Time series K-medoids implementation.

Parameters

n_clusters: int, defaults = 8: The number of clusters to form as well as the number of centroids to generate.
init_algorithm: str, defaults = ‘forgy’: Method for initializing cluster centers. Any of the following are valid: [‘kmeans++’, ‘random’, ‘forgy’]
metric: str or Callable, defaults = ‘dtw’: Distance metric to compute similarity between time series. Any of the following are valid: [‘dtw’, ‘euclidean’, ‘erp’, ‘edr’, ‘lcss’, ‘squared’, ‘ddtw’, ‘wdtw’, ‘wddtw’]
n_init: int, defaults = 10: Number of times the k-means algorithm will be run with different centroid seeds.
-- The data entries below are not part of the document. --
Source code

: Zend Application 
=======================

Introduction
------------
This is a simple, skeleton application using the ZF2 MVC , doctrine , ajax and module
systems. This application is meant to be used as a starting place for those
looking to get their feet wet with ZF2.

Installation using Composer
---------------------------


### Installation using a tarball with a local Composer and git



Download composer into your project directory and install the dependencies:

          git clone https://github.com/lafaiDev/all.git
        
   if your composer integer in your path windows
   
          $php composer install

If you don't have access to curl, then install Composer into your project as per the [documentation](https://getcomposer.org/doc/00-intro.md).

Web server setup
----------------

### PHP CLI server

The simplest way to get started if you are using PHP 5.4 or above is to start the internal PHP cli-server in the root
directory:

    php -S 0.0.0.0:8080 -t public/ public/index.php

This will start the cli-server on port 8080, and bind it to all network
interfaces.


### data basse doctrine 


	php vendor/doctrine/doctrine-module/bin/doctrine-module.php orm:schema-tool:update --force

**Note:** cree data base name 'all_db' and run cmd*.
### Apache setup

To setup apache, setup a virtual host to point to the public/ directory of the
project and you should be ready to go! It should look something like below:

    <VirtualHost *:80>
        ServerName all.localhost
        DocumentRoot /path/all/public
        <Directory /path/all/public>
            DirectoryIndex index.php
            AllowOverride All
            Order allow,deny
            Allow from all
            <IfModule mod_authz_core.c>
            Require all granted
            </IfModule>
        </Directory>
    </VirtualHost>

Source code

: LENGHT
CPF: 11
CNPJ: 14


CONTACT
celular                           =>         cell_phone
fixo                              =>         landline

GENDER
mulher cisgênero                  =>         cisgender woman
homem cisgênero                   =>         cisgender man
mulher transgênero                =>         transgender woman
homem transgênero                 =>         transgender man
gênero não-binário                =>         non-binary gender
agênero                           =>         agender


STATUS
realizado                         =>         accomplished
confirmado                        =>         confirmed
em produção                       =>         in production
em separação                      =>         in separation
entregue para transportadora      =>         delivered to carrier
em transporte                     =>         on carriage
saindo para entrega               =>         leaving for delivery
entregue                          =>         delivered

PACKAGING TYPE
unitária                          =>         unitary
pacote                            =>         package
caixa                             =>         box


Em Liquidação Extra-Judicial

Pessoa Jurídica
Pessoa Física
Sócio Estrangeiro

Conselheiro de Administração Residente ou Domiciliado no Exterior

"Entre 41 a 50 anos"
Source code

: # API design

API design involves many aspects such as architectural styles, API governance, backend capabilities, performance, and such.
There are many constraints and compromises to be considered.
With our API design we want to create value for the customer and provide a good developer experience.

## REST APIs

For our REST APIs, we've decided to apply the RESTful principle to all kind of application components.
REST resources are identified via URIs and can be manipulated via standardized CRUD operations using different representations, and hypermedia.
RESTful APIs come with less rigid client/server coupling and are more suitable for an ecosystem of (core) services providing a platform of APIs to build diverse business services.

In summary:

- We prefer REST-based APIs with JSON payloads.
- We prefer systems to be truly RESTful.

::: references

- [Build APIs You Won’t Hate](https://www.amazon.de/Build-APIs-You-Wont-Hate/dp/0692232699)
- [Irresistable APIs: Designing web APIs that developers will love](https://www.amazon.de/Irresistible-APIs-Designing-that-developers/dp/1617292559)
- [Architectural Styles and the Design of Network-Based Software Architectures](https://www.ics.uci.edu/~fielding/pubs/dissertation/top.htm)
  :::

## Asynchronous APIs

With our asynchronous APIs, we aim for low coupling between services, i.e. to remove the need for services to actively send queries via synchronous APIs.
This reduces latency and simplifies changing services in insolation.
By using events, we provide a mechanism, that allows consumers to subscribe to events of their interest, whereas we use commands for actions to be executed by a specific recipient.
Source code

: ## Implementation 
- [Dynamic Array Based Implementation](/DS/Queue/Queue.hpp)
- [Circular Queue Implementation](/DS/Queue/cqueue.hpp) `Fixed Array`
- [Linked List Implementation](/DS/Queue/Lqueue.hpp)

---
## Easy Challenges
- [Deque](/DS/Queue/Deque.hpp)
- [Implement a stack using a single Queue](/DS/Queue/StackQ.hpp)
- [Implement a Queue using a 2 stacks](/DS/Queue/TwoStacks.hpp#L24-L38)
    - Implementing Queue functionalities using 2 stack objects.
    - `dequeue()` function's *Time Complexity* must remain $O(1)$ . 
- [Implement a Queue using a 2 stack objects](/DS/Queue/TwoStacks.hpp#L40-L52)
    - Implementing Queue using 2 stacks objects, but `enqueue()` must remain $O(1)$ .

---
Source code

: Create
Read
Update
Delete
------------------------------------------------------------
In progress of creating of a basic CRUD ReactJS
The final result will be the best output of n_init consecutive runs in terms of inertia.
max_iter: int, defaults = 30: Maximum number of iterations of the k-means algorithm for a single run.
tol: float, defaults = 1e-6: Relative tolerance with regards to Frobenius norm of the difference in the cluster centers of two consecutive iterations to declare convergence.
verbose: bool, defaults = False: Verbosity mode.
random_state: int or np.random.RandomState instance or None, defaults = None: Determines random number generation for centroid initialization.
distance_params: dict, defaults = None: Dictonary containing kwargs for the distance metric being used.

Attributes

cluster_centers_: np.ndarray (3d array of shape (n_clusters, n_dimensions,: series_length)) Time series that represent each of the cluster centers. If the algorithm stops before fully converging these will not be consistent with labels_.
labels_: np.ndarray (1d array of shape (n_instance,)): Labels that is the index each time series belongs to.
inertia_: float: Sum of squared distances of samples to their closest cluster center, weighted by the sample weights if provided.
n_iter_: int: Number of iterations run.

Methods

`check_is_fitted`()	Check if the estimator has been fitted.
`clone`()	Obtain a clone of the object with same hyper-parameters.
`clone_tags`(estimator[, tag_names])	Clone tags from another estimator as dynamic override.
`create_test_instance`([parameter_set])	Construct Estimator instance if possible.
`create_test_instances_and_names`([parameter_set])	Create list of all test instances and a list of names for them.
`fit`(X[, y])	Fit time series clusterer to training data.
`fit_predict`(X[, y])	Compute cluster centers and predict cluster index for each time series.
`get_class_tag`(tag_name[, tag_value_default])	Get a class tag’s value.
`get_class_tags`()	Get class tags from the class and all its parent classes.
`get_config`()	Get config flags for self.
`get_fitted_params`([deep])	Get fitted parameters.
`get_param_defaults`()	Get object’s parameter defaults.
`get_param_names`()	Get object’s parameter names.
`get_params`([deep])	Get a dict of parameters values for this object.
`get_tag`(tag_name[, tag_value_default, …])	Get tag value from estimator class and dynamic tag overrides.
`get_tags`()	Get tags from estimator class and dynamic tag overrides.
`get_test_params`([parameter_set])	Return testing parameter settings for the estimator.
`is_composite`()	Check if the object is composed of other BaseObjects.
`load_from_path`(serial)	Load object from file location.
`load_from_serial`(serial)	Load object from serialized memory container.
`predict`(X[, y])	Predict the closest cluster each sample in X belongs to.
`predict_proba`(X)	Predicts labels probabilities for sequences in X.
`reset`()	Reset the object to a clean post-init state.
`save`([path])	Save serialized self to bytes-like object or to (.zip) file.
`score`(X[, y])	Score the quality of the clusterer.
`set_config`(**config_dict)	Set config flags to given values.
`set_params`(**params)	Set the parameters of this object.
`set_tags`(**tag_dict)	Set dynamic tags to given values.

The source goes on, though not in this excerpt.